With interest rates on the rise, we are frequently being asked “what does this mean for my mortgage?”.
For those fortunate to have taken out longer term fixed rates over the last 2 years, they are probably feeling very happy with their decision as only 9 months ago, a 5-year fixed rate of less than 1% was possible if sufficient deposit or equity was available.
For those who have rates expiring over the coming 2 years, the position is less rosy, knowing that they will be moving onto rates available in the market that, in all likelihood, exceed the rate they currently find themselves on.
How has there been such a change in a matter of months?
Back in October 2021, interest rate movement was benign. Bank of England Base rate was 0.1% with no suggestion of changes on the horizon as we exited the pandemic jaws and re-opened all aspects our economy. Little did anyone know of the headwinds that 2022 would have in store.
The invasion of Ukraine has certainly contributed significantly to the overall figures; however, other factors include: covid still having a hold on various countries; supply chain capacity still yet to return to pre-pandemic levels combined with increase household demand; fuel costs on the rise; energy price caps; as well as the flood of world stimuluses during the pandemic provided by central banks to support their domestic economies.
With all of this at play and inflation now in excess of 9%, Bank of England are having to take steps to reduce this in line with their long-term goal of 2%. This has led to swift action of raising central interest rates from their historic low of 0.1% in November 2021 to now 1.25% in June and there is more to come. Many economists and financial institutions are suggesting another 0.5% rate rise will be made in August with further rises throughout the remainder of 2022. Quite how far they will continue to go is very much up in the air though most agree, they will stop between 2.5% and 3.5%.
Mortgage markets naturally price for the worst and will adapt based on better news, if it arrives, resulting in extensive rate hikes.
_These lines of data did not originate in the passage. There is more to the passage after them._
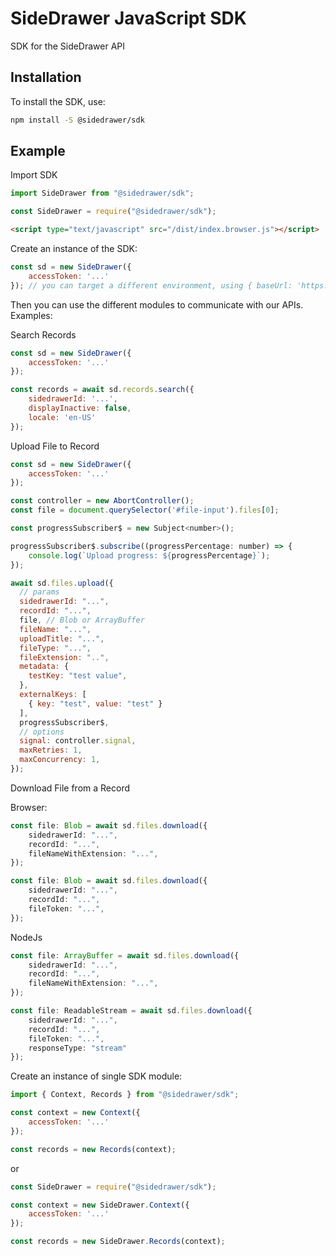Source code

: # SideDrawer JavaScript SDK

SDK for the SideDrawer API

## Installation

To install the SDK, use:

```bash
npm install -S @sidedrawer/sdk
```

## Example

Import SDK

```javascript
import SideDrawer from "@sidedrawer/sdk";
```

```javascript
const SideDrawer = require("@sidedrawer/sdk");
```

```html
<script type="text/javascript" src="/dist/index.browser.js"></script>
```

Create an instance of the SDK:

```javascript
const sd = new SideDrawer({
    accessToken: '...'
}); // you can target a different environment, using { baseUrl: 'https://...' }
```

Then you can use the different modules to communicate with our APIs. Examples:

Search Records

```javascript
const sd = new SideDrawer({
    accessToken: '...'
});

const records = await sd.records.search({
    sidedrawerId: '...',
    displayInactive: false,
    locale: 'en-US'
});
```

Upload File to Record

```javascript
const sd = new SideDrawer({
    accessToken: '...'
});

const controller = new AbortController();
const file = document.querySelector('#file-input').files[0];

const progressSubscriber$ = new Subject<number>();

progressSubscriber$.subscribe((progressPercentage: number) => {
    console.log(`Upload progress: ${progressPercentage}`);
});

await sd.files.upload({
  // params
  sidedrawerId: "...",
  recordId: "...",
  file, // Blob or ArrayBuffer
  fileName: "...",
  uploadTitle: "...",
  fileType: "...",
  fileExtension: "..",
  metadata: {
    testKey: "test value",
  },
  externalKeys: [
    { key: "test", value: "test" }
  ],
  progressSubscriber$,
  // options
  signal: controller.signal,
  maxRetries: 1,
  maxConcurrency: 1,
});
```

Download File from a Record

Browser:

```typescript
const file: Blob = await sd.files.download({
    sidedrawerId: "...",
    recordId: "...",
    fileNameWithExtension: "...",
});

const file: Blob = await sd.files.download({
    sidedrawerId: "...",
    recordId: "...",
    fileToken: "...",
});
```

NodeJs

```typescript
const file: ArrayBuffer = await sd.files.download({
    sidedrawerId: "...",
    recordId: "...",
    fileNameWithExtension: "...",
});

const file: ReadableStream = await sd.files.download({
    sidedrawerId: "...",
    recordId: "...",
    fileToken: "...",
    responseType: "stream"
});
```

Create an instance of single SDK module:

```javascript
import { Context, Records } from "@sidedrawer/sdk";

const context = new Context({
    accessToken: '...'
});

const records = new Records(context);
```

or

```javascript
const SideDrawer = require("@sidedrawer/sdk");

const context = new SideDrawer.Context({
    accessToken: '...'
});

const records = new SideDrawer.Records(context);
```

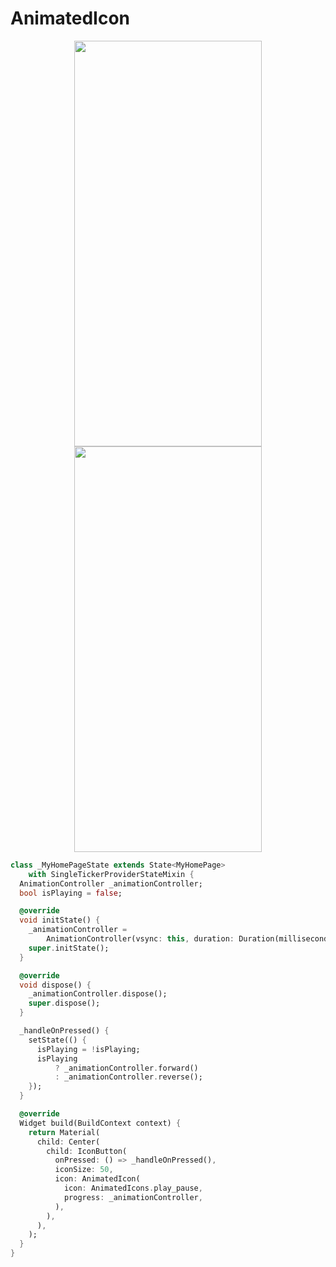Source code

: # AnimatedIcon
<p align="center">
<img src="https://docs.google.com/uc?id=1PfuMxMRoeaJE-NV6XjMYM_Nw3wfj5uOR" height="649" width="300">
<img src="https://docs.google.com/uc?id=1Ysbm_1z81OjrD7VNy7THEIDV3KYFU6DN" height="649" width="300">
</p>

```dart
class _MyHomePageState extends State<MyHomePage>
    with SingleTickerProviderStateMixin {
  AnimationController _animationController;
  bool isPlaying = false;

  @override
  void initState() {
    _animationController =
        AnimationController(vsync: this, duration: Duration(milliseconds: 300));
    super.initState();
  }

  @override
  void dispose() {
    _animationController.dispose();
    super.dispose();
  }

  _handleOnPressed() {
    setState(() {
      isPlaying = !isPlaying;
      isPlaying
          ? _animationController.forward()
          : _animationController.reverse();
    });
  }

  @override
  Widget build(BuildContext context) {
    return Material(
      child: Center(
        child: IconButton(
          onPressed: () => _handleOnPressed(),
          iconSize: 50,
          icon: AnimatedIcon(
            icon: AnimatedIcons.play_pause,
            progress: _animationController,
          ),
        ),
      ),
    );
  }
}
```
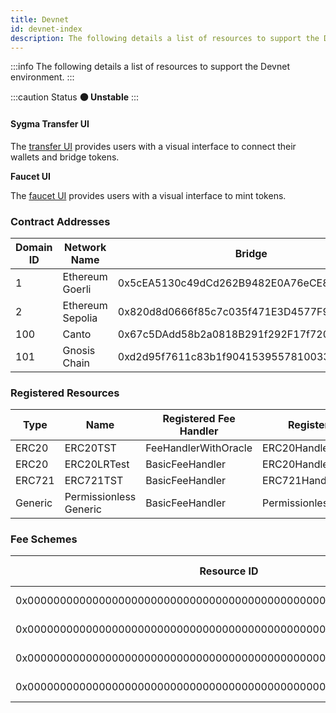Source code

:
 ```yaml
---
title: Devnet
id: devnet-index
description: The following details a list of resources to support the Devnet environment.
---
```


:::info
The following details a list of resources to support the Devnet environment.
:::

:::caution Status
**🟠 Unstable**
:::

#### Sygma Transfer UI

The [transfer UI](https://transfer-ui-develop.buildwithsygma.com/transfer) provides users with a visual interface to connect their wallets and bridge tokens.

**Faucet UI**

The [faucet UI](https://faucet-ui-stage.buildwithsygma.com) provides users with a visual interface to mint tokens.

### Contract Addresses

| Domain ID | Network Name    | Bridge                                     | Control Segregator                         | Fee Router                                 | Dynamic ERC20 Fee Handler                    | ERC20 Handler                              | ERC721 Handler                             | Generic Handler                            |
| --------- | --------------- | ------------------------------------------ | ------------------------------------------ | ------------------------------------------ | ------------------------------------------ | ------------------------------------------ | ------------------------------------------ | ------------------------------------------ |
| 1         | Ethereum Goerli | 0x5cEA5130c49dCd262B9482E0A76eCE8b23Ae45Df | 0x46E123aB4c67F35aB046E6B7A9B62b3C10a13457 | 0x860B8a9b84Be8f2bF98d6455699cae5dcecCf43a | 0xD001f527E7C134DA7fe23F3bc6d8ffDd9C03514E | 0x7461F7023F017257039197615a2667dFEb7F21Cd | 0xe938a6fB2D3a8B836Bec896e38919Ec42FB7089B | 0xd938c1053f834B2B6Ad7a7782d60aa00fBb49e46 |
| 2         | Ethereum Sepolia | 0x820d8d0666f85c7c035f471E3D4577F995F310aB | 0xefc933C3A2518909D8bcBeA66006f25965C1dfa8 | 0xe9840ECe4F64DB323E621107b3f0AD5DFaf0570a | 0xd2f4B94e5Ca7c6A105a354C329C2085259FDFeF8 | 0x1928dbf899e3D3635Eb0e6Ea5C8C50EC1a59925F | 0x9A1E9C86a5661038277844788fc4616cb0902f0e | 0x75B142FeaD91A708218ddCd26AcD492eB1674Eeb |
| 100         | Canto  | 0x67c5DAdd58b2a0818B291f292F17f72094952bA9 | 0x03896BaeA3A8CD98E46C576AF6Ceaffb69a51AFB | 0xbfec73a9499F01DF21aE51e9515c6B036B492967 | 0x0c3a5d050d60f424F4D9875138bFF0cA9EdE0766 | 0xF9ab418D23603Ca37794eAe300F130c5d887732C | 0xC2a1E379E2d255F42f3F8cA7Be32E3C3E1767622 | 0xb38E93A4474B83966105c22fa45568a9725FeBfC |
| 101         | Gnosis Chain  | 0xd2d95f7611c83b1f9041539557810033aC7B8742 | 0xBC4c6CAFcf981F38De35D9386e0269fbCDd606dd | 0x24E7f94bcF23A6Ce421a125FEE98AFDd82fa7553 | 0x2C143DafCdDA3289e52909a6Fe10cFa24eC78eFa | 0x32E8D2a6750a10c6b2Fda247187Ce36335da9a52 | 0xe3962002113d684A1Fcd7d319875d75bf483e349 | 0x0c678958A685e028f153bA31e3C348eDbE4D98BA |

### Registered Resources

| Type    | Name | Registered Fee Handler      | Registered Handler | Bridging Strategy | Resource ID                                                        | Goerli Contract Address                    | Sepolia Contract Address                    | Canto Contract Address                  |
| ------- | ------------- | ------------- | ------------- | -------------- | ------------------------------------------------------------------ | ------------------------------------------ | ------------------------------------------ | ------------------------------------------ |
| ERC20   | ERC20TST      | FeeHandlerWithOracle | ERC20Handler | Mint/Burn      | 0x0000000000000000000000000000000000000000000000000000000000000000 | 0x3D151A97A446C9ea6893038e7C0db73466f3f3af | 0x06f3CE7b93eBE17Df5F46d23934F1125C1dcC5f5 | 0x2d5395aa622DBC7688B2eEeD3E2dC089aE0fd356 |
| ERC20   | ERC20LRTest   | BasicFeeHandler      | ERC20Handler | Lock/Release   | 0x0000000000000000000000000000000000000000000000000000000000000300 | 0x3F9A68fF29B3d86a6928C44dF171A984F6180009 | 0xA9C41B54e635259EB1C72Fde4a6844D82eD00cde | 0xE366E0B707FBF59CF9A3068af34dC519D5fa6e78 |
| ERC721  | ERC721TST     | BasicFeeHandler      | ERC721Handler | Mint/Burn      | 0x0000000000000000000000000000000000000000000000000000000000000200 | 0xe9d3b1433bACDfC26ee097629D238A41BF6dA3aE | 0x37313Ab1701fCfC5050E84B4E7f841abB588a1db | 0xCD246D40f9f91F3cFF83210F2b689c2F126a6ceC |
| Generic | Permissionless Generic       | BasicFeeHandler     | PermissionlessGenericHandler | N/A            | 0x0000000000000000000000000000000000000000000000000000000000000500 | N/A                                        | N/A                                        | N/A                                        | 0xfCf72a42bd1c167a004a4Fa6ea341b0527f02477

### Fee Schemes

| Resource ID                                                        | Fee Type   | Fee Percent/Amount |
| ------------------------------------------------------------------ | ---------- | ------------------ |
| 0x0000000000000000000000000000000000000000000000000000000000000000 | Fee oracle | 3%                 |
| 0x0000000000000000000000000000000000000000000000000000000000000200 | Base fee   | 0.0001 Base tokens |
| 0x0000000000000000000000000000000000000000000000000000000000000300 | Base fee   | 0.0001 Base tokens |
| 0x0000000000000000000000000000000000000000000000000000000000000500 | Base fee   | 0.0001 Base tokens |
As a result, we have seen 2-year mortgage rates increase from 0.89% to now 2.64% while the 5-year market has risen from 0.96% to 2.99%. Whether further mortgage rate rises continue, we will have to see but it cannot be ruled out.
For anyone whose mortgage rate expires over the coming couple of years, have a look at the terms of your existing mortgage; identify the existing rate; your early repayment charges and when they expire.
Many mortgage lenders now provide mortgage offers with a 6-month validity. We would absolutely recommend acting early and quickly, so even those with mortgages up for renewal in early 2023, can potentially secure a product at today’s rates to put in place when the existing rate expires.
With lenders frequently withdrawing rates, seeking advice from a broker and proceeding quickly on any recommendation is essential to ensure you can secure the best products available on that day.
Content correct at the time of writing and is intended for general information only and should not be construed as advice.